VisiPics quickly finds duplicate photos

You started off with good intentions, creating a neat image library where all your digital photos are properly organized in sensibly-named folders. But the organization probably didn’t last. It’s all too easy to drag and drop images to other folders, resave them in other formats or resolutions, maybe rework them with minor edits, and before you know it your hard drive is cluttered with a host of duplicate (or very similar) images.

Locating these files manually can be tricky, but fortunately there are some very capable tools around which can do most of the hard work for you. And VisiPics is one of the most interesting. It’s not been updated for a very long time (the current release dates back to 2008), but the program worked just fine on our Windows 7 test PC and still has the power to clean up your photo library.

The process starts by defining a few of the basics.

Click the Loader tab, say, and you can choose the size of pictures you’d like it to compare. By default this ranges from 50×50 to 4000×4000 pixels, but you should adjust this to the minimum range that works for you. (Comparing many thousands of images takes a long time, so the more you can reasonably exclude here, the better.)

And clicking the Filter tab allows you to define how similar images must be for VisiPics to define them as “duplicates”. Selecting “Strict” means the program will link only pictures which are identical or very slightly different, but if you opt for “Loose” then it’ll accept more variations (images which have had some minor edits, say).

Once you’ve set up VisiPics to work the way you’d like, then you’ll need to tell the program where to search. You could simply point it at your system drive, say, but that means it’ll pick up images in your browser cache, your program folders and more, significantly extending the comparison process. If you don’t need a full drive check then choose your Pictures folder (and any other folders where your main images are stored) and the scan will be much quicker.
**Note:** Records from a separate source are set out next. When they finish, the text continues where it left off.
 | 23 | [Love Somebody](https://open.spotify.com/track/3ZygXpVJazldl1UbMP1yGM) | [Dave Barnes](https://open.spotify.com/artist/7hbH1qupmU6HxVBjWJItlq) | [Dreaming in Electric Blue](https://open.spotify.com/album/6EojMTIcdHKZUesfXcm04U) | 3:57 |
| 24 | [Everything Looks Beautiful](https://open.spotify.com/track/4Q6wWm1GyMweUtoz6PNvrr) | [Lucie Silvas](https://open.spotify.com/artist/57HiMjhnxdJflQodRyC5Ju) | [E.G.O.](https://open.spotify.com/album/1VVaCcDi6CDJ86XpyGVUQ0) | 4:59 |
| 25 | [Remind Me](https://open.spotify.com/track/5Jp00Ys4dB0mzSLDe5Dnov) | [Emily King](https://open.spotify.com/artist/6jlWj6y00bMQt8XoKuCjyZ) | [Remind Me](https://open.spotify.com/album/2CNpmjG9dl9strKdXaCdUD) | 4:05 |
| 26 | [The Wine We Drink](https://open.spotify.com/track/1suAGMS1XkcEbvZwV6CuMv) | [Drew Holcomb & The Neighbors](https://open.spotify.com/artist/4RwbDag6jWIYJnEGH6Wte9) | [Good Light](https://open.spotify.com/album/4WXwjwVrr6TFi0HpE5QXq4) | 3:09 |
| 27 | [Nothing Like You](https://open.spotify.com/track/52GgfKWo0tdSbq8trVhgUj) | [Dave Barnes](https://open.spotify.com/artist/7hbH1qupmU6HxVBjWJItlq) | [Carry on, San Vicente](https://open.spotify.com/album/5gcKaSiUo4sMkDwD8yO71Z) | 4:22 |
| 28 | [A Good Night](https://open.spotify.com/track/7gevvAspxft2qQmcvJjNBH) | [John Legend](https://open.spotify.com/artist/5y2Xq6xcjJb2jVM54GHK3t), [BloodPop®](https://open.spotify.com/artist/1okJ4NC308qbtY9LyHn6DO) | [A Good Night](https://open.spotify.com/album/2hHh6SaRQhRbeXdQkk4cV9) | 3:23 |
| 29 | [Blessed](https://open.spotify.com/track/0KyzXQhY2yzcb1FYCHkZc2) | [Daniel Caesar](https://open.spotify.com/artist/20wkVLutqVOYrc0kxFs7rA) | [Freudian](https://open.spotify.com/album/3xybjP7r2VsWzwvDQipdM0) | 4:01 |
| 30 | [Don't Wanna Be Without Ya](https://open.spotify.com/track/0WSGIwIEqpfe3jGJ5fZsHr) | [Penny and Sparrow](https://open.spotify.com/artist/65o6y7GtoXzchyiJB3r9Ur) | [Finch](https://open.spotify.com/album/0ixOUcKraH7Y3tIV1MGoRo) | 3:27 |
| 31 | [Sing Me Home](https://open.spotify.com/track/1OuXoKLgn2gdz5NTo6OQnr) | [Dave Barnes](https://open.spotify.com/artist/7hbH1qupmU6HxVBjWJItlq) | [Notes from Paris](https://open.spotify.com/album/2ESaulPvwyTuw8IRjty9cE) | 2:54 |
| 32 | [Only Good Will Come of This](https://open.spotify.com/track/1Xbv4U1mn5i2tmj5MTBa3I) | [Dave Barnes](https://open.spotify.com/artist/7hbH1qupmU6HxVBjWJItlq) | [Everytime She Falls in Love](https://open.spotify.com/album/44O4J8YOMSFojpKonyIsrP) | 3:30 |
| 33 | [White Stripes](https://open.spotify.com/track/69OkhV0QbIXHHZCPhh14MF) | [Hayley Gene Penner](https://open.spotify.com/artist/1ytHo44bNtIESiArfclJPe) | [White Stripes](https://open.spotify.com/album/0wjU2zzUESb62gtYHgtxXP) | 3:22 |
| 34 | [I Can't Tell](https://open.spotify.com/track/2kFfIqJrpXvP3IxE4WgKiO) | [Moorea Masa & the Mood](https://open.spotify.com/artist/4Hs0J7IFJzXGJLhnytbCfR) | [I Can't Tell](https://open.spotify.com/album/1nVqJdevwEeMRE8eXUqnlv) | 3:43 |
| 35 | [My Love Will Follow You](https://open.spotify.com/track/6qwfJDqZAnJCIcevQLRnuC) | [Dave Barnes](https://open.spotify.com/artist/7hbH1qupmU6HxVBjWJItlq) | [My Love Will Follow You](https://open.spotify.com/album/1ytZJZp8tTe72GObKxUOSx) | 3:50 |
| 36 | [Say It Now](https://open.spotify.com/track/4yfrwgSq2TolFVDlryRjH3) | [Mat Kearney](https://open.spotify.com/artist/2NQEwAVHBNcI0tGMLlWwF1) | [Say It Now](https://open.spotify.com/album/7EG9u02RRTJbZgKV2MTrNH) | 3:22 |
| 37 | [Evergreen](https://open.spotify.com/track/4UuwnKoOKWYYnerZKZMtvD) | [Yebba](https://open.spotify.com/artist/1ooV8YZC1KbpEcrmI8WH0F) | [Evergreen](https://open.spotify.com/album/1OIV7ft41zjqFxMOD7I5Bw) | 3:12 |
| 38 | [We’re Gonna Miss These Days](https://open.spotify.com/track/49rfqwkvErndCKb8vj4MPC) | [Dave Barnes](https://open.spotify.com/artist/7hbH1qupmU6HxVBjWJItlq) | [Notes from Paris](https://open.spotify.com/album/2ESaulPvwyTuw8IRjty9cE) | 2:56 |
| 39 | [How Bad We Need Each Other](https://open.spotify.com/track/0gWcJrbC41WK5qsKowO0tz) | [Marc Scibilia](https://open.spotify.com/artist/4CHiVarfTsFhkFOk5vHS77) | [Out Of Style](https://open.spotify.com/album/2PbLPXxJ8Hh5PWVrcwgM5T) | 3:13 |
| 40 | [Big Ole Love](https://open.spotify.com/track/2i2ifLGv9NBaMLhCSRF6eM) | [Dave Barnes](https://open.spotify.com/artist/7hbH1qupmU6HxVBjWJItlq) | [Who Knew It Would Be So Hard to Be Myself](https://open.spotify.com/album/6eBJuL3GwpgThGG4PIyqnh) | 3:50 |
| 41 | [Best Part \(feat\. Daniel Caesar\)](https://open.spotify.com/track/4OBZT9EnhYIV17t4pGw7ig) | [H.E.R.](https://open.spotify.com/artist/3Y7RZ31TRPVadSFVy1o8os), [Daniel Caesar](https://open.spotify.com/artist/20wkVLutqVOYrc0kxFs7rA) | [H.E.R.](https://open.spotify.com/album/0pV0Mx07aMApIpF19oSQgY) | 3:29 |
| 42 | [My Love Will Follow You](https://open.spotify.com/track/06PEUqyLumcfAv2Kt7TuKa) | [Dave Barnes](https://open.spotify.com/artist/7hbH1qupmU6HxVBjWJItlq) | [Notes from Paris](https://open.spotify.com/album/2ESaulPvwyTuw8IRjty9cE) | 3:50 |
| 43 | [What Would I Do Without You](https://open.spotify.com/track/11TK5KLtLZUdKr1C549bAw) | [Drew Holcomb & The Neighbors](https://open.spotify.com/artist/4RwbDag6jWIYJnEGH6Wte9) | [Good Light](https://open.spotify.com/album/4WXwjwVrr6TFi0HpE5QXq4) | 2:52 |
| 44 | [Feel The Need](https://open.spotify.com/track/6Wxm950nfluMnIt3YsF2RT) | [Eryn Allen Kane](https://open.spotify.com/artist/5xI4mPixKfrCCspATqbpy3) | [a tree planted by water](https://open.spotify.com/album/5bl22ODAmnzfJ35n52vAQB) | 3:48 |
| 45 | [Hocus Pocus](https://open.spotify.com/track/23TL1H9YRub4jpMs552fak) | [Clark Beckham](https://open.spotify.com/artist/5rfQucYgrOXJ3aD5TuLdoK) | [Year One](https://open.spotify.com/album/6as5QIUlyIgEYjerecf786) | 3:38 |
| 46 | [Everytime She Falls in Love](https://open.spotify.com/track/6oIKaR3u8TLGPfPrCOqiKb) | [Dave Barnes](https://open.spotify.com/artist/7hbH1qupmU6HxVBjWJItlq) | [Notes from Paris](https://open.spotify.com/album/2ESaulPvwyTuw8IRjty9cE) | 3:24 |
With preparations complete, just click Start and VisiPics will snap into action, looking for duplicate images and displaying any it finds. You can then view and delete these manually, or leave the program to finish and allow it to automatically select what to keep, and what to ditch.

If there’s an issue here, it’s probably with the documentation. We found it wasn’t always clear how every VisiPics option worked, and the Help file is on the sparse side: it doesn’t always tell you what you’d like to know.

This wasn’t a big problem for us, as VisiPics did a good job of locating duplicate images on our system, and making sensible decisions about which ones were unnecessary, and which were surplus to requirements.

However, as VisiPics could be processing some of the most important files on your PC, it’s sensible to be cautious. Try experimenting on a single folder with just a few images, first, to make sure you understand how the program works. And only use VisiPics on a system which is fully backed up, just to give yourself some protection in case of problems.